ACTIVITY: What number of lines in the data below contain the string "users"? Answer with that number alone.
**** MATERIAL SUPPLIED ****
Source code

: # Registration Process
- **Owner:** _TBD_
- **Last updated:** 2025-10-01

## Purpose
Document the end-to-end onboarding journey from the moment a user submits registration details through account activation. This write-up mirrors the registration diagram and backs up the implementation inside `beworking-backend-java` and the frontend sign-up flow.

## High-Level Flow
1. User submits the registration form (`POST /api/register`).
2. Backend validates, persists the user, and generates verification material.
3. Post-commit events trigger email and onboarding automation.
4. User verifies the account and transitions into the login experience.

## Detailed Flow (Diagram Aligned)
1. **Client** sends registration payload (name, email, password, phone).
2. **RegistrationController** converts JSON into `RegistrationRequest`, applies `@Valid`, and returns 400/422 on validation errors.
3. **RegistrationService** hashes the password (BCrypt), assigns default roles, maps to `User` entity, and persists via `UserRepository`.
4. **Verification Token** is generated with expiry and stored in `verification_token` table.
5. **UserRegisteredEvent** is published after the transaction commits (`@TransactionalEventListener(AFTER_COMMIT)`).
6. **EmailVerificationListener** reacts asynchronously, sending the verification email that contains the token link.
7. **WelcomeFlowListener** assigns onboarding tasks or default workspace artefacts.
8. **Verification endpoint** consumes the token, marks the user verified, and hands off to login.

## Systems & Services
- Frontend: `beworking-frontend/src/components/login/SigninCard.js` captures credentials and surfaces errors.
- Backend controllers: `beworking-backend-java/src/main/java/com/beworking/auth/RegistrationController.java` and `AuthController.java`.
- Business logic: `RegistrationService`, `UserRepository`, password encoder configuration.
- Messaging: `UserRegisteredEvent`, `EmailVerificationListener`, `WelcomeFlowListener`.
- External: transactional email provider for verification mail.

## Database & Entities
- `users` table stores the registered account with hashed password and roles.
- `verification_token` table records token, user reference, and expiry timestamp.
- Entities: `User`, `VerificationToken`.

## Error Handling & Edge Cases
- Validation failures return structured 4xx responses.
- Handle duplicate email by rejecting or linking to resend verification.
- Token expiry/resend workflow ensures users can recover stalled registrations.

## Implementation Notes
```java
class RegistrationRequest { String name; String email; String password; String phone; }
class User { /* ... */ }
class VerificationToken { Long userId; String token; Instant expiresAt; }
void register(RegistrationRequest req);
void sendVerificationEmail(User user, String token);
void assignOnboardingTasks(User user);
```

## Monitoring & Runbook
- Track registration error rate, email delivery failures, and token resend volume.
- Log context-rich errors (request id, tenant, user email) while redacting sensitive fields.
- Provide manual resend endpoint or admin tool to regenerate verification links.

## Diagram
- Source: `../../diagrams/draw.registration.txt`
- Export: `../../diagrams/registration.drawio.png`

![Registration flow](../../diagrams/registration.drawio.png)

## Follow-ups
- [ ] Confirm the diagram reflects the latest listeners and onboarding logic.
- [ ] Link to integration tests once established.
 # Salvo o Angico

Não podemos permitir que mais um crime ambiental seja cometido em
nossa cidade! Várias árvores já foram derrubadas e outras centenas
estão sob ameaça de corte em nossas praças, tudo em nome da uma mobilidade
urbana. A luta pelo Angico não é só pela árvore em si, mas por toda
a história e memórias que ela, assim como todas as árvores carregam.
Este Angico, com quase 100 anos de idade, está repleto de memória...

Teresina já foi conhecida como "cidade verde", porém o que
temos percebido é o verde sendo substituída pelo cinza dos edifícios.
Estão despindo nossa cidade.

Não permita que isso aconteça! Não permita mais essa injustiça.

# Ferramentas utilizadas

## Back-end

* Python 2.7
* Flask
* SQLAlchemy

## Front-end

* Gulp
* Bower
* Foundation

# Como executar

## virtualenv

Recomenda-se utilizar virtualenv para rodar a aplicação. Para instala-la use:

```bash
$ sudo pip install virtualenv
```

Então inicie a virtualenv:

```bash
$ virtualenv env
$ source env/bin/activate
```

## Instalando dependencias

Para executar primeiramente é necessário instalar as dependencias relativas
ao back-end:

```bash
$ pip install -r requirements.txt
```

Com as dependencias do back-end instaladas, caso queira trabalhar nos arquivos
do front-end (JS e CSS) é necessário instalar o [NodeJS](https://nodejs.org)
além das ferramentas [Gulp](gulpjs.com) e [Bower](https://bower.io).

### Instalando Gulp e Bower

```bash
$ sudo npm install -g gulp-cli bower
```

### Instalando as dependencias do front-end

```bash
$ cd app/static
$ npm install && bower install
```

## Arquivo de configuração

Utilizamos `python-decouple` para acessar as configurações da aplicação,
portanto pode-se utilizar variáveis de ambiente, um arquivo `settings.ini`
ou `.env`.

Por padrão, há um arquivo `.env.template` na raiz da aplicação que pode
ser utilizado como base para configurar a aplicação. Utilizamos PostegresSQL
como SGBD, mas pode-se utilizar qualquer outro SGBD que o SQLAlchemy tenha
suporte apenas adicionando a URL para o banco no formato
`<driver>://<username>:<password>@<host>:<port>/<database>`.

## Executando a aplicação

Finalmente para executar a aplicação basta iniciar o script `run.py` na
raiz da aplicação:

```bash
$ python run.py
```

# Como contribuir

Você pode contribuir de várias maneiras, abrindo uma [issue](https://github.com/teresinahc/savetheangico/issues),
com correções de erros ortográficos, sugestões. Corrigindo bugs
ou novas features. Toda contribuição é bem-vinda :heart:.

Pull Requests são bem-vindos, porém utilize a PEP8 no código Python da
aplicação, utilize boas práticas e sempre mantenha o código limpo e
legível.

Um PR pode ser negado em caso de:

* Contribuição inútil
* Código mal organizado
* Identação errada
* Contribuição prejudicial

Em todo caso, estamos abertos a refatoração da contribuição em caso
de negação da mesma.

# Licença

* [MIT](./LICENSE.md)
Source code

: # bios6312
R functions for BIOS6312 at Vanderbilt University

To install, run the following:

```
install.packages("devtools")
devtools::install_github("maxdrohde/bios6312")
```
****
**** MATERIAL SUPPLIED ****
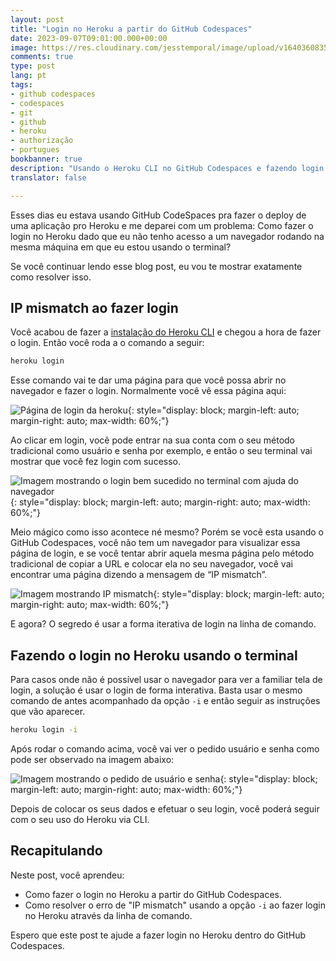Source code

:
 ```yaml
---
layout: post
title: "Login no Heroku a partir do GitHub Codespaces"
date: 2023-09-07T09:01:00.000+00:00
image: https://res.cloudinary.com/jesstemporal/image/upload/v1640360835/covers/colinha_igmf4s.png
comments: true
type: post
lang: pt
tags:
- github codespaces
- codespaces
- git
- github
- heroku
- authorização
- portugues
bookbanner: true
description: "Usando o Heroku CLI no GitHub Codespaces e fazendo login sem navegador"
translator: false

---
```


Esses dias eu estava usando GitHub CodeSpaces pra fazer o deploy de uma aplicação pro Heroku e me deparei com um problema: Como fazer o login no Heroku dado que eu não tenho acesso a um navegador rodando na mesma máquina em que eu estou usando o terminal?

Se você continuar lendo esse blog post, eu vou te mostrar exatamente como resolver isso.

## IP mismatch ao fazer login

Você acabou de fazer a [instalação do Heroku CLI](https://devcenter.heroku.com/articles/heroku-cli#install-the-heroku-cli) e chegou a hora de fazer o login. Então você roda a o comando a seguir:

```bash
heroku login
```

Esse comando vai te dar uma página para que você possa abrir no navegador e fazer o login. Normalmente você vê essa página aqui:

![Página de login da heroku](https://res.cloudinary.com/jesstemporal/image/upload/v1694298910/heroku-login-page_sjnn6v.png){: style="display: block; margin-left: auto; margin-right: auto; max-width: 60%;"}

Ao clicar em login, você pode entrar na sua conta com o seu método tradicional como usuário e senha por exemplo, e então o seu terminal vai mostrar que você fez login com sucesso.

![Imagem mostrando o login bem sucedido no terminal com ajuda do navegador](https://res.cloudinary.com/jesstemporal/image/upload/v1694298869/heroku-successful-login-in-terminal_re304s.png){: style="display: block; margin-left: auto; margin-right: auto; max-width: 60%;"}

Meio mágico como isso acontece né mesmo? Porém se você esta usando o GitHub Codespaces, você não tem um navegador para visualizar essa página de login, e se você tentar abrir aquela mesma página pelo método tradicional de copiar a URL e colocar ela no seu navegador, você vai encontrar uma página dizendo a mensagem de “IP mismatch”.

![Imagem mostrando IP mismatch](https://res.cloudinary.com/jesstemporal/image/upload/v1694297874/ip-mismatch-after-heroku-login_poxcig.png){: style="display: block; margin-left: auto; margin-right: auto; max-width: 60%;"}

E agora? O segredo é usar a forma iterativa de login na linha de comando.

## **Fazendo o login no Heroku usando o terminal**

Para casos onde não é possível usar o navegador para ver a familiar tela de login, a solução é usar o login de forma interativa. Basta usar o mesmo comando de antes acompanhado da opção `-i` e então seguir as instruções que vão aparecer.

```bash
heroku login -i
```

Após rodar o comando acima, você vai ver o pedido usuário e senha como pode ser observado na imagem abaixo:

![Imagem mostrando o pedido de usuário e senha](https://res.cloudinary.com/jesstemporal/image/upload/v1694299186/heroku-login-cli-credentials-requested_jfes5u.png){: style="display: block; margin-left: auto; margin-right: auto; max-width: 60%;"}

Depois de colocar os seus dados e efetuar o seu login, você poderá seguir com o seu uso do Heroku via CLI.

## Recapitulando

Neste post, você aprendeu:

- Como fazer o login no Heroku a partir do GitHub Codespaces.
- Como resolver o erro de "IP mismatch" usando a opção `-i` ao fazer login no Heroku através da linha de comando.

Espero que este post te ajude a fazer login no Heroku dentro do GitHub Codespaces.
****
ANSWER FOR THE TASK: 2